Prerequisites: PLAN-002-tailscale-network-port-cli must be complete (the docs describe the new CLI surface, which only exists after PLAN-002 ships).

Priority: Medium — the new CLI works without docs, but the team-sharing scenario and the Traefik-bypass fact are user-facing decisions that need to land in docs before novices use it.


Overview

PLAN-002 leaves three pieces unfinished from the user-facing perspective:

  1. networking/tailscale.md is still the legacy setup guide — no walkthrough for the new CLI, no team-sharing framing, no Traefik-bypass callout (C-8 surfacing #2 unsatisfied).
  2. networking/index.md hub still shows tailscale as "CLI port pending" in the example output and doesn't reflect the new positioning vs Cloudflare.
  3. No tester verification against a real tailnet (dog-pence.ts.net) has happened — the new CLI was only smoke-tested locally in PLAN-002.
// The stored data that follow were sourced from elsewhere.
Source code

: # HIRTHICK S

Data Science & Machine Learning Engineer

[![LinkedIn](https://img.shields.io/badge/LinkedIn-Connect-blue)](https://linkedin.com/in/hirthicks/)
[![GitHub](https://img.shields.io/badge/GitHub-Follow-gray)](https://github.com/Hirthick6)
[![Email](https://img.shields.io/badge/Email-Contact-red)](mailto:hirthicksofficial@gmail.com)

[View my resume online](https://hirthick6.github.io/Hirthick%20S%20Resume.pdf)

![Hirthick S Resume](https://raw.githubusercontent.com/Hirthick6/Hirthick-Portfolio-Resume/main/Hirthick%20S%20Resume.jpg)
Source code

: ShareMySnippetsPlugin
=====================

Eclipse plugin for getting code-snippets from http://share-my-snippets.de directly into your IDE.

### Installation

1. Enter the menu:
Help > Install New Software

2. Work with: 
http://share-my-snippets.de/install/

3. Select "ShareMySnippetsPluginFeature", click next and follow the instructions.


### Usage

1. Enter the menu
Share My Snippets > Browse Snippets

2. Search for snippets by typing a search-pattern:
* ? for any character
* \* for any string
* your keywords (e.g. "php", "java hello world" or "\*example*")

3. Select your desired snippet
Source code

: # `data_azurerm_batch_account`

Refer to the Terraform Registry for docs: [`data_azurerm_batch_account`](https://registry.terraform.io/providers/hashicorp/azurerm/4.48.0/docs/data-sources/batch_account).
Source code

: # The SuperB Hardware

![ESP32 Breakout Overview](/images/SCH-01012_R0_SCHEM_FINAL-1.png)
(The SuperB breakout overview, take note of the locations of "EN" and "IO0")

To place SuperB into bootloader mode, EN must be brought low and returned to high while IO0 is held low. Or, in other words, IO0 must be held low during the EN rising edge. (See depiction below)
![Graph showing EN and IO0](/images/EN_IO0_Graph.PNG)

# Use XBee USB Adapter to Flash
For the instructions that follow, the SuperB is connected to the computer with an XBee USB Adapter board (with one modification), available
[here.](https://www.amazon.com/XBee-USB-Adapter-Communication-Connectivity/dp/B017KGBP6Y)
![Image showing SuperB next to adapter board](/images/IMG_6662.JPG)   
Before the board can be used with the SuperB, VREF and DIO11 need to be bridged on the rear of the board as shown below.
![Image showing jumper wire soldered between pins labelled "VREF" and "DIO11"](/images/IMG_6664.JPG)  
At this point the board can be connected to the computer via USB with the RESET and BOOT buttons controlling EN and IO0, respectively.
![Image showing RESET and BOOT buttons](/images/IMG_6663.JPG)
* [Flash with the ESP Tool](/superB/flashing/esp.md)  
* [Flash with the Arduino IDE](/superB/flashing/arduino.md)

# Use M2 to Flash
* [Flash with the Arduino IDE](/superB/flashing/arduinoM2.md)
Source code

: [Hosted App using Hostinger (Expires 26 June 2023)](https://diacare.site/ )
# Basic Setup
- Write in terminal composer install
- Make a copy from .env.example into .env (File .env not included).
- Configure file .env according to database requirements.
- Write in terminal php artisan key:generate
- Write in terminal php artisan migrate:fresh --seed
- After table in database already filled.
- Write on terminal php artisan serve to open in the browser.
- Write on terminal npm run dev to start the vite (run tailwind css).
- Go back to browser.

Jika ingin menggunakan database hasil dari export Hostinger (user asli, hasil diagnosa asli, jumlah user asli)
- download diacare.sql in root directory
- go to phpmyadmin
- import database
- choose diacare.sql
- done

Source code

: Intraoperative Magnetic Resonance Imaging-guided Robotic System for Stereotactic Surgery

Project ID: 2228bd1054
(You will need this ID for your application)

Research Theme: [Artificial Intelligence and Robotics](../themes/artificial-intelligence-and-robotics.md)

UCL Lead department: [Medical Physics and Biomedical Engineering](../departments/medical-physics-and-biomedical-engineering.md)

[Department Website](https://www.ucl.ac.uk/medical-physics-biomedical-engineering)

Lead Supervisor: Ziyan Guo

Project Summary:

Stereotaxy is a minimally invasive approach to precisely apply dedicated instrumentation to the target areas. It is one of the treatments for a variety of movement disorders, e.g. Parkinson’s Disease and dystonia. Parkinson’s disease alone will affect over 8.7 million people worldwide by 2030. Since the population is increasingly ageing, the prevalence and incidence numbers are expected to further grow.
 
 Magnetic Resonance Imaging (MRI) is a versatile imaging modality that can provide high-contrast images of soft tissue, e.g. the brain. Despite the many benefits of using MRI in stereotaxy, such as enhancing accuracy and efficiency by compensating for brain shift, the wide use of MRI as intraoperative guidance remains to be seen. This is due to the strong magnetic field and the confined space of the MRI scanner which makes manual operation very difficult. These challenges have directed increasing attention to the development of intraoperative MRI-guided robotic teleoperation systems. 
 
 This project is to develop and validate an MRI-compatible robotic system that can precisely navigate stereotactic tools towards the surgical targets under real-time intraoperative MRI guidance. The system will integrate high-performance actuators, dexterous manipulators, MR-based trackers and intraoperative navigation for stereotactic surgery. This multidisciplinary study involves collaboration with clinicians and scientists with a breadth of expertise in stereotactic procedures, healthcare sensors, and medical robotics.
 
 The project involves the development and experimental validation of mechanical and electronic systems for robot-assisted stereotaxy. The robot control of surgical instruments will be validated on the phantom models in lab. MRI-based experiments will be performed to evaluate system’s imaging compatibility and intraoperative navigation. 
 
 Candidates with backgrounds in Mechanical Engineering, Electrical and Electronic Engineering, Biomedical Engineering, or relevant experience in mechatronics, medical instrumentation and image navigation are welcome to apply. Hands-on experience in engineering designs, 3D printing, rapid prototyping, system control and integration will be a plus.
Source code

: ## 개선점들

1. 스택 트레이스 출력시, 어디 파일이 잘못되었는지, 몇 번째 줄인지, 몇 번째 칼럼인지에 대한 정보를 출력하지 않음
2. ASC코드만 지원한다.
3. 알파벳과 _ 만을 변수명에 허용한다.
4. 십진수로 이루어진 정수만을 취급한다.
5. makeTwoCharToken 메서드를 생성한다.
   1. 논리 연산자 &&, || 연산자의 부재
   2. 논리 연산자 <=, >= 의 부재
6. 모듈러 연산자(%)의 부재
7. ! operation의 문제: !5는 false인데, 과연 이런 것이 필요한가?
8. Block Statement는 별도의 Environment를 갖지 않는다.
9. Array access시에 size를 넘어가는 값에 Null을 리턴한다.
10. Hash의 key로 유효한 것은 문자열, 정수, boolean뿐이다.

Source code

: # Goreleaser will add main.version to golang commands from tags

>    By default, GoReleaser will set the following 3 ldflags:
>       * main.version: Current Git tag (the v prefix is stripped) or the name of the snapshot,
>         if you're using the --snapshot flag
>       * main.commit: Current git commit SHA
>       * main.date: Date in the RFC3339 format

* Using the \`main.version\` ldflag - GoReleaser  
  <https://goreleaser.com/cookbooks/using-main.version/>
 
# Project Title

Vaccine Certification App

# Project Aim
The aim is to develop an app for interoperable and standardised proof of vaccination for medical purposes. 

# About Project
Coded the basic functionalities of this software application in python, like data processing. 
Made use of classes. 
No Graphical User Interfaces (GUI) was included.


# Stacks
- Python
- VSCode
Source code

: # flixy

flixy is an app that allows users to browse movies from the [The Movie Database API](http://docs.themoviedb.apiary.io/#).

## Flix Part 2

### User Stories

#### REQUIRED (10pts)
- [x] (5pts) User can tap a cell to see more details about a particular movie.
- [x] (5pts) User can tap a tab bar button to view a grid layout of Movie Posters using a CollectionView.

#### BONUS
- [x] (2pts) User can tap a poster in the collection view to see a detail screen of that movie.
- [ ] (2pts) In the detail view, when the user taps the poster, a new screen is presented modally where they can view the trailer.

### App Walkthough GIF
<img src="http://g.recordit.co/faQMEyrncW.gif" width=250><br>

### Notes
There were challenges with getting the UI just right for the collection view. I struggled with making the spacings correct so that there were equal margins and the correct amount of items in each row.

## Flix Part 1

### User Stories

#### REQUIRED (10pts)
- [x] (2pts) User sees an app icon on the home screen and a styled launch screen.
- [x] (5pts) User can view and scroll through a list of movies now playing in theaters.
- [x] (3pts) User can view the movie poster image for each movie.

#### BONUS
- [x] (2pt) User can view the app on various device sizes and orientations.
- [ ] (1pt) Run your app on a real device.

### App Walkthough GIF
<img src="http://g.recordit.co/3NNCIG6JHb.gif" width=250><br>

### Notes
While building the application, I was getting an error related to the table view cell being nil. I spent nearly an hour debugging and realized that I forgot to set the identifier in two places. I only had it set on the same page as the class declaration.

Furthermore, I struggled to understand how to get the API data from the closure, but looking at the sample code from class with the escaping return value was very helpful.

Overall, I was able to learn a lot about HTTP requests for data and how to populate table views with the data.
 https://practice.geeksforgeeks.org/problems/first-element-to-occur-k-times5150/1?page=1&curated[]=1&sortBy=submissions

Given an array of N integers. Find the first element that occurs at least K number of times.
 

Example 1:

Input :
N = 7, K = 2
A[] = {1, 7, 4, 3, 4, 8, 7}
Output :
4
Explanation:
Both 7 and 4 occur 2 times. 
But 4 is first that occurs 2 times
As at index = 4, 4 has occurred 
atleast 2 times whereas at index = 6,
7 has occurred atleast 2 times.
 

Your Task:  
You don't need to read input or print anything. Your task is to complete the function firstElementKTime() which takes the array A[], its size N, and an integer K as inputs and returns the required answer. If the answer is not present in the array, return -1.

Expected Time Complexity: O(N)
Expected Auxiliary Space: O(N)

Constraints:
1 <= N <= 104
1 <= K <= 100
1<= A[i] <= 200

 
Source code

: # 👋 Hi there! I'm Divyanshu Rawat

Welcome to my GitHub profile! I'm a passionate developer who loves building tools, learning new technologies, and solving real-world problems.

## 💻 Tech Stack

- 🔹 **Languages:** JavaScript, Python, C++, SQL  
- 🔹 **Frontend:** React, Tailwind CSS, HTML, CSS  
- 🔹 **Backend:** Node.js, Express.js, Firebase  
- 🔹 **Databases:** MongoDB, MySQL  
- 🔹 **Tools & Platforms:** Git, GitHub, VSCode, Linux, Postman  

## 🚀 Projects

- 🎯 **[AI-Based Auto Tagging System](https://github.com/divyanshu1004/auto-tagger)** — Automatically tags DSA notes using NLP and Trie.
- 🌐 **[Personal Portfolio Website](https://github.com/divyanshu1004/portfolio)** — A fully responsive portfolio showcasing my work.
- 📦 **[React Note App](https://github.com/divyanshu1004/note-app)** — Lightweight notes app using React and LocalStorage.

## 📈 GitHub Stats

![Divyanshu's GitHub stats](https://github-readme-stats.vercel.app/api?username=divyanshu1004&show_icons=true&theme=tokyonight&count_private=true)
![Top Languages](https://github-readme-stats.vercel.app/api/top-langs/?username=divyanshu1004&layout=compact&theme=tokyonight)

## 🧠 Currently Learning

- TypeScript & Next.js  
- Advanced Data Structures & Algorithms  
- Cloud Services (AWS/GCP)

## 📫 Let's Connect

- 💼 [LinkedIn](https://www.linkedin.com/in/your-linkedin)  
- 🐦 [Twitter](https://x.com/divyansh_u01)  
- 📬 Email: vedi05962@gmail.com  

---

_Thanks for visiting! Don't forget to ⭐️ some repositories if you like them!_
This plan writes the user docs, updates the hub, and runs the tester verification round against the real tailnet — including the phone-on-cellular smoke test that proves public reachability and the Traefik-bypass sanity check that confirms Decision 10's security consequence.


Phase 1: Write networking/tailscale.md user walkthrough

Mirror of networking/cloudflare.md shape, adapted for the team-sharing developer use case and the Traefik-bypass constraint.

Tasks

  • 1.1 Frontmatter + title + headline sentence (mirror of cloudflare.md). Headline: "Share services running on your local cluster with colleagues — over the public internet, on any network."
  • 1.2 Prerequisites section — the 4 admin-console items the wizard banner references:
    • Tailscale account (free for personal / 3 users + 100 devices)
    • OAuth client with scopes: Devices Core, Auth Keys, Services (write). Path: Settings → OAuth clients → Generate new
    • MagicDNS enabled. Path: DNS → enable MagicDNS
    • Funnel nodeAttrs policy. Path: Access controls → ensure {"target": ["autogroup:member"], "attr": ["funnel"]}
  • 1.3 Headline callout (C-8 surfacing #2): "Services exposed via Tailscale Funnel bypass Traefik. Authentik forward-auth and other middleware do not apply. The service must enforce its own auth." Mention that this is inherent to Tailscale's per-service device model (Decision 10) — not something UIS chose.
  • 1.4 6-command flow with copy-pasteable commands:
    1. ./uis network init tailscale — wizard prompts for tailnet + OAuth + owner_id
    2. ./uis network up tailscale — operator installs in-cluster
    3. ./uis deploy whoami — deploy a test service the colleague will see
    4. ./uis network expose tailscale whoami — create the per-service Funnel device
    5. (curl or browser) https://whoami-<owner_id>.<tailnet>.ts.net — colleague sees whoami
    6. ./uis network unexpose tailscale whoami (and eventually ./uis network down tailscale for full cleanup)
  • 1.5 Team-sharing sectionTAILSCALE_OWNER_ID makes 5 developers on the same tailnet not collide. Concrete examples (Terje, Alice, Bob — same tailnet, distinct owner_ids → distinct device names → predictable Slack-shareable URLs).
  • 1.6 Comparison with Cloudflare — short callout (1 paragraph + table row) pointing at networking/cloudflare.md for the production-grade alternative. Lift the comparison table from the investigation's Positioning section if it makes sense (or summarize: Cloudflare = production with WAF + owned domain; Tailscale = dev share, no WAF, no domain, works on any network).
  • 1.7 Troubleshooting section covering the failure modes the investigation surfaced:
    • "MagicDNS not enabled" → URLs don't resolve; admin console → DNS → enable
    • "Funnel nodeAttrs missing" → Tailscale auto-adds on first attempt but fails if ACLs restrict; add manually
    • "OAuth scopes wrong" → operator install succeeds but device creation fails; check Devices Core / Auth Keys / Services (write)
    • "Owner-id collision on shared tailnet" → device names get -1 suffixes; pick a unique owner_id
    • "Let's Encrypt rate-limit on cluster Funnel device" → 5 certs per hostname per 168h; per-service devices have separate quotas

Validation

cd website && npm run build 2>&1 | tail -3
# Expected: [SUCCESS], no new broken links

User confirms the walkthrough is clear and the Traefik-bypass callout is prominent enough.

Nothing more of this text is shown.